Make certain everyone in the practice adheres to a “customer comes first” philosophy and that no one in the practice is negligent about customer satisfaction. For most patients, optimal dentistry is not just something that happens in the operatory. It is a composite of experiences, which includes what happens during telephone conversations, while the patient is sitting in the reception area, the moment the patient is presented with a bill, all correspondence, and even post-treatment comfort or discomfort.

You have already learned to integrate preventive, restorative, and cosmetic dentistry into an indivisible whole. When you expand the parameters of this integration to include financial, educational, and attitudinal elements that make optimal dentistry a desirable investment, everybody wins.

Cynthia McKane-Wagester, RDH, MBA, a practicing hygienist, is president of McKane & Associates, a full-service management consulting firm.
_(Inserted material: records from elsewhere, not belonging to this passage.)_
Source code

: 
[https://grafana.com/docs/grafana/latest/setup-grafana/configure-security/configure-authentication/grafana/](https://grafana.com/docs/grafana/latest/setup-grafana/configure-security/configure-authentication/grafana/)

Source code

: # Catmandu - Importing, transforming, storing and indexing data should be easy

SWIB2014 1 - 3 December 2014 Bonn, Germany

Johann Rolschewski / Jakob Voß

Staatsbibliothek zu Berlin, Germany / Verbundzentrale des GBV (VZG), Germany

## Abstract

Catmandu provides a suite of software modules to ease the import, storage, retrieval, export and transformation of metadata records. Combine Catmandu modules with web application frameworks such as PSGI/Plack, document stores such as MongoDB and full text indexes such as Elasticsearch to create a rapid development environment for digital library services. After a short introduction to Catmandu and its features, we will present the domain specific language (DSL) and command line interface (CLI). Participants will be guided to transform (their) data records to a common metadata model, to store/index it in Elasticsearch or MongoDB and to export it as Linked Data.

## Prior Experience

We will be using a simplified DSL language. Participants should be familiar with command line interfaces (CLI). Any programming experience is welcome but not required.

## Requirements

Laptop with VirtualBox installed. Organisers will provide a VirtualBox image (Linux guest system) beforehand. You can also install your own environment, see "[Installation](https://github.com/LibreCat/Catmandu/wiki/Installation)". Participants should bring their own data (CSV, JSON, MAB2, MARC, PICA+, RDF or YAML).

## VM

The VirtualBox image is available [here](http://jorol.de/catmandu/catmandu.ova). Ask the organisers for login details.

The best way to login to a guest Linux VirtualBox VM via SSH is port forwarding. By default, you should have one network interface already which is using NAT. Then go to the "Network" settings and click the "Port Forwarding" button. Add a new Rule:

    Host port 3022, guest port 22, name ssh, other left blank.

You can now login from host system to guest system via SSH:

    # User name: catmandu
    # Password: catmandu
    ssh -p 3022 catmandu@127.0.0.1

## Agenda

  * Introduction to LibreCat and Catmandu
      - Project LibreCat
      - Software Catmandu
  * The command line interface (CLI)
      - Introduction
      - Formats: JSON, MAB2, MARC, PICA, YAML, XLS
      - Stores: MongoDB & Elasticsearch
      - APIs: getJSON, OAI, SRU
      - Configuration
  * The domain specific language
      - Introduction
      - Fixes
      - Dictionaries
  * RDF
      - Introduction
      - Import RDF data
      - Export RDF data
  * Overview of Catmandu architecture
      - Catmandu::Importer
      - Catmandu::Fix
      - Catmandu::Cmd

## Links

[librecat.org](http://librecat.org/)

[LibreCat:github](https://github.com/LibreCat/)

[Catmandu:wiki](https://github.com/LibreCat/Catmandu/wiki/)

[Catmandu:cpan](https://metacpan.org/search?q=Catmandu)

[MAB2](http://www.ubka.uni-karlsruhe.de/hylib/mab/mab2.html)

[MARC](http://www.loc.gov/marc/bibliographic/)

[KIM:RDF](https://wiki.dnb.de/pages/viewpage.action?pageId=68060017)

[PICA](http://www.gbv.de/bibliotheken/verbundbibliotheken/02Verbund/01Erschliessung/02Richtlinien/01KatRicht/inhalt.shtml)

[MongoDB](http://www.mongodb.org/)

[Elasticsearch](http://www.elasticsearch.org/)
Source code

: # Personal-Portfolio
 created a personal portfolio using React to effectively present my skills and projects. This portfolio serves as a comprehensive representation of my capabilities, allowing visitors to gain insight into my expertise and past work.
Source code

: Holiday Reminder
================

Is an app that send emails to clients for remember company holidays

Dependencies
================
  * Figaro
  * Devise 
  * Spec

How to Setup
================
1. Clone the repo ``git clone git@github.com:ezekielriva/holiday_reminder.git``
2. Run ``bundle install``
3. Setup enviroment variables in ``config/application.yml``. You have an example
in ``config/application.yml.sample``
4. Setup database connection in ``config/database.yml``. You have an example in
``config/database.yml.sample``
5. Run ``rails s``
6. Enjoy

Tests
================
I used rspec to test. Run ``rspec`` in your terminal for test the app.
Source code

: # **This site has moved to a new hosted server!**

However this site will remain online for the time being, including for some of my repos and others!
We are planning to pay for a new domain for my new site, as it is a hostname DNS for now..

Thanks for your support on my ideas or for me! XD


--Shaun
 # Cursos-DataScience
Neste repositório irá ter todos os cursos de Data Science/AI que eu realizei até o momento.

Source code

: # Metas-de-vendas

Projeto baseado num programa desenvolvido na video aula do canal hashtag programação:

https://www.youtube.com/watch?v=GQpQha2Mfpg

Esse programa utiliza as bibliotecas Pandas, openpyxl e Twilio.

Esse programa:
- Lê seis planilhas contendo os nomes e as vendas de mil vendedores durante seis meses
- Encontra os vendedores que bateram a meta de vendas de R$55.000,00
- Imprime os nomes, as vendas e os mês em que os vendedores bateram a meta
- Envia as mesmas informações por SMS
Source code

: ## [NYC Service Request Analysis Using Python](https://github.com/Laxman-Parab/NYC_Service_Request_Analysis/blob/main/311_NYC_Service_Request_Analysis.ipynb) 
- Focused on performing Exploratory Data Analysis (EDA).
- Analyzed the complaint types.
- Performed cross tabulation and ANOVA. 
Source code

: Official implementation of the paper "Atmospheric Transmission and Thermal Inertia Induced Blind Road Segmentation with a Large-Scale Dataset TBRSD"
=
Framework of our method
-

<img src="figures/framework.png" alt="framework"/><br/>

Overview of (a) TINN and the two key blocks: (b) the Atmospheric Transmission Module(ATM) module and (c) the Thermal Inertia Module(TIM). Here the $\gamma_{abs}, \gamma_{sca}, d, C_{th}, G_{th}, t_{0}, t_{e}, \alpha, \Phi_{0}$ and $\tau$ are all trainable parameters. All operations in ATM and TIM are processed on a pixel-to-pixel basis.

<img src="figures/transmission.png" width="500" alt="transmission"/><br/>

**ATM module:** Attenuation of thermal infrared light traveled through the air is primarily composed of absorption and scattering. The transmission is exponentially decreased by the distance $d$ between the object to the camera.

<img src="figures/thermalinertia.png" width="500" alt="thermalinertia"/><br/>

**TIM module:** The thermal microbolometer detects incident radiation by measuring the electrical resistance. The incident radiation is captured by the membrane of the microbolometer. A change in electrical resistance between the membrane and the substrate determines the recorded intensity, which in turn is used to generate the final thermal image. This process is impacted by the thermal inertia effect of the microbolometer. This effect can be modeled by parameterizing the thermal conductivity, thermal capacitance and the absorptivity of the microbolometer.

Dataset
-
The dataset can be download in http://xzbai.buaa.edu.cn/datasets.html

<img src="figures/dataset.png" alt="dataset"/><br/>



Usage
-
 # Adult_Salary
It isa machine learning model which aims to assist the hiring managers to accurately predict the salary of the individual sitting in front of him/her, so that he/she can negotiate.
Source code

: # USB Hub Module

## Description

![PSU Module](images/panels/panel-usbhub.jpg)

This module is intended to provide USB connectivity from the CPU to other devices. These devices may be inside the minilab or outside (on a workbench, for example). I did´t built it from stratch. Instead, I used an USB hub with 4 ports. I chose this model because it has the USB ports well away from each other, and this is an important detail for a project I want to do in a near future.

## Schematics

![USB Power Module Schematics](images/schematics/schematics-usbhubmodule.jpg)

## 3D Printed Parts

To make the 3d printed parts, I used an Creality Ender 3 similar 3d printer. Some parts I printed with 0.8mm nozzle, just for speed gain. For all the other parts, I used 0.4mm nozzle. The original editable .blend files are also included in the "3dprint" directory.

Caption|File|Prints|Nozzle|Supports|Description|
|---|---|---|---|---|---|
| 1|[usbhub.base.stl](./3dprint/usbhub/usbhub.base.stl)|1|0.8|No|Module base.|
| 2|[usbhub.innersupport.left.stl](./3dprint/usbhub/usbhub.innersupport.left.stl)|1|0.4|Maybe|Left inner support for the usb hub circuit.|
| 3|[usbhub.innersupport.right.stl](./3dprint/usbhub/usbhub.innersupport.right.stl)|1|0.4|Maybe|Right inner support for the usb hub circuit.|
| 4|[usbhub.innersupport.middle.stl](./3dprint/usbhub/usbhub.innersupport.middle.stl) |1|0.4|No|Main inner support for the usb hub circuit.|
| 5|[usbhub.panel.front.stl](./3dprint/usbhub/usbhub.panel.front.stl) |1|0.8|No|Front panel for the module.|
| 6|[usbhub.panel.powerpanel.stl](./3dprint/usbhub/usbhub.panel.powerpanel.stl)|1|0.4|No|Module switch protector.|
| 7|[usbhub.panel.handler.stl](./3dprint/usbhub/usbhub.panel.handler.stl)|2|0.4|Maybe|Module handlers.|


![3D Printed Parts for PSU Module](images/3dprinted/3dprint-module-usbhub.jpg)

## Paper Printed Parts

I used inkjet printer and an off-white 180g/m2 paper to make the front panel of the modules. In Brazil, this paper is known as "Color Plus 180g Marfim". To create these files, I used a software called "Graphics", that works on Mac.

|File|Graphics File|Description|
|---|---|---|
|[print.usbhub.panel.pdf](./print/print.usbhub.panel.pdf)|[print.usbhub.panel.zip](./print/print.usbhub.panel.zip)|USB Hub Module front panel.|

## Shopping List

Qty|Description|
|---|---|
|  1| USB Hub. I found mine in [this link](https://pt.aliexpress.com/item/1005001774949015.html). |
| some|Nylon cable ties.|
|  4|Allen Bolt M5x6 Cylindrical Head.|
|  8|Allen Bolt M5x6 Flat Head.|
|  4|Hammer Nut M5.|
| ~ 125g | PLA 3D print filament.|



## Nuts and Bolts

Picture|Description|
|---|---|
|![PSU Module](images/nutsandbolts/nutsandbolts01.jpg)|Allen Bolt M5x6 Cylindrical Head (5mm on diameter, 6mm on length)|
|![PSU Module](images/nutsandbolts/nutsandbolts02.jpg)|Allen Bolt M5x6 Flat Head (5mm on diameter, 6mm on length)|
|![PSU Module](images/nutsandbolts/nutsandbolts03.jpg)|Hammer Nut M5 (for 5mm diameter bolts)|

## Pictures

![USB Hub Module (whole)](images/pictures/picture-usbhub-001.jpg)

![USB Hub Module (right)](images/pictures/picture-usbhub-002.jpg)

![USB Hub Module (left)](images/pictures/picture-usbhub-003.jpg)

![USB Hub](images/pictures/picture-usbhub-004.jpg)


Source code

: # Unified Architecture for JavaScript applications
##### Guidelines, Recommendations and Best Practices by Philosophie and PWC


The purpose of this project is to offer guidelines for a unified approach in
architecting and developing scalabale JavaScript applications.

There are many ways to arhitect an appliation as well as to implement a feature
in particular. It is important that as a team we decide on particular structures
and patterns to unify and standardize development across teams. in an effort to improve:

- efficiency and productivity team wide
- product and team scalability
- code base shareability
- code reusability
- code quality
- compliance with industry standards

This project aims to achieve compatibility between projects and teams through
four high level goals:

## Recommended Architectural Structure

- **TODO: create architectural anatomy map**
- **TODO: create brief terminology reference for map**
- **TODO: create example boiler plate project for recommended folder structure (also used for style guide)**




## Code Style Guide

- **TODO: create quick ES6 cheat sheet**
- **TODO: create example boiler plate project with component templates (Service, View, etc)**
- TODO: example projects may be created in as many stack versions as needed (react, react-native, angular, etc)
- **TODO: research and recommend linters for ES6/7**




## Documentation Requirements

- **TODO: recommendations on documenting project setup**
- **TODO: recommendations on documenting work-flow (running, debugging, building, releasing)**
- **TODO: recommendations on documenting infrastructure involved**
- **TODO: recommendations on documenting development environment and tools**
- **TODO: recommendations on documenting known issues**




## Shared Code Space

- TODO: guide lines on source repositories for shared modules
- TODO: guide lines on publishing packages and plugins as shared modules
She is the author of “Dental Hygiene: The Pulse of the Practice,” a book on the business of hygiene. McKane-Wagester is co-founder and director of the Chesapeake Institute for Dental Studies, an educational enterprise that promotes teamwork through the integration of clinical excellence with business principles. She can be reached at [email protected], or at (800) 341-1244.

Keep patients involved -

  • Show radiographs and let the patient see what you see.
  • Use the intraoral camera and allow patients to take a virtual tour of their own mouths.
  • Balance bad news with good news. Patients who hear nothing but bad news become overwhelmed and discouraged.
  • Address problem areas specifically. Do not generalize and do not address six major problems at once.
  • Long-term commitment to excellent oral health care means pacing the patient. A patient who thinks “everything is wrong” is likely to give up before beginning.
  • If treatment requires multiple visits, say so up front. Patients do not want to be surprised after the fact.
  • During re-care visits, motivate patients by praising appropriatehome care and letting patients know of any improvements in the conditions being treated. Patients who know progress is being made will be relieved; patients who are encouraged rather than criticized will be more likely to stick with it.